Bilateral renal denervation
In separate groups of 3- and 16-month-old male rats, bilateral renal denervation (RDNX) or sham denervation was performed for 14 days prior to metabolic balance and acute blood pressure measurement. In these animals, standard techniques were used to remove the influence of both the afferent and efferent renal sympathetic nerve fibers [26, 30,31,32]. In brief, under sodium pentobarbital anesthesia (30 mg/kg IP), each kidney was exposed by a dorsal flank incision. Using a dissecting microscope, the renal vein and artery were dissected from the surrounding fascia and all visible renal nerve bundles were removed. After dissection, the renal artery was coated with a 10% phenol solution in ethanol to ensure the destruction of any remaining renal nerve fibers. In the sham denervation group, each kidney was exposed, and the renal artery and vein were visualized prior to suturing. The effectiveness of RDNX was confirmed at the end of the blood pressure measurement study by ELISA analysis of NE content in kidney tissue, to confirm an at least 90% reduction in renal NE content, as per the manufacturer’s instructions (ELISA IB89537, IBL America, MN) [32]. All animals were returned to their home cage after administration of penicillin (300,000 units/ml, 0.3 ml IM).
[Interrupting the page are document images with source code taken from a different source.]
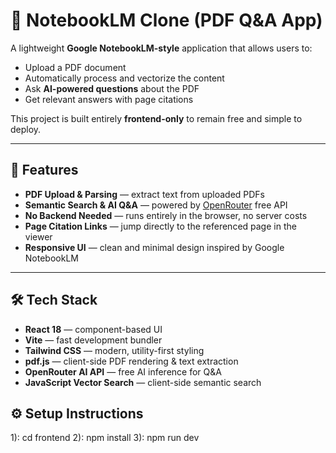 # 📄 NotebookLM Clone (PDF Q&A App)

A lightweight **Google NotebookLM-style** application that allows users to:
- Upload a PDF document
- Automatically process and vectorize the content
- Ask **AI-powered questions** about the PDF
- Get relevant answers with page citations

This project is built entirely **frontend-only** to remain free and simple to deploy.

---

## 🚀 Features

- **PDF Upload & Parsing** — extract text from uploaded PDFs
- **Semantic Search & AI Q&A** — powered by [OpenRouter](https://openrouter.ai) free API
- **No Backend Needed** — runs entirely in the browser, no server costs
- **Page Citation Links** — jump directly to the referenced page in the viewer
- **Responsive UI** — clean and minimal design inspired by Google NotebookLM

---

## 🛠 Tech Stack

- **React 18** — component-based UI
- **Vite** — fast development bundler
- **Tailwind CSS** — modern, utility-first styling
- **pdf.js** — client-side PDF rendering & text extraction
- **OpenRouter AI API** — free AI inference for Q&A
- **JavaScript Vector Search** — client-side semantic search


## ⚙️ Setup Instructions
1): cd frontend
2): npm install
3): npm run dev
Subcutaneous osmotic minipump implantation
In certain studies, 3- and 16-month-old male Sprague–Dawley rats were anesthetized with sodium brevital (20 mg/kg IP). An osmotic minipump (2ML4, Alzet) was used to deliver a subcutaneous infusion of either DMSO/isotonic saline (50:50 solution, flow rate 5 μl/h) or hydrochlorothiazide (HCTZ; Sigma, St. Louis, MO; cat. no. H4759) dissolved in DMSO/isotonic saline (50:50 solution; HCTZ: 4 mg/kg/day; flow rate 5 μl/h) was surgically implanted subcutaneously in the subscapular region [18, 19, 25]. All animals were returned to their home cage after administration of penicillin (300,000 units/ml, 0.3 ml IM).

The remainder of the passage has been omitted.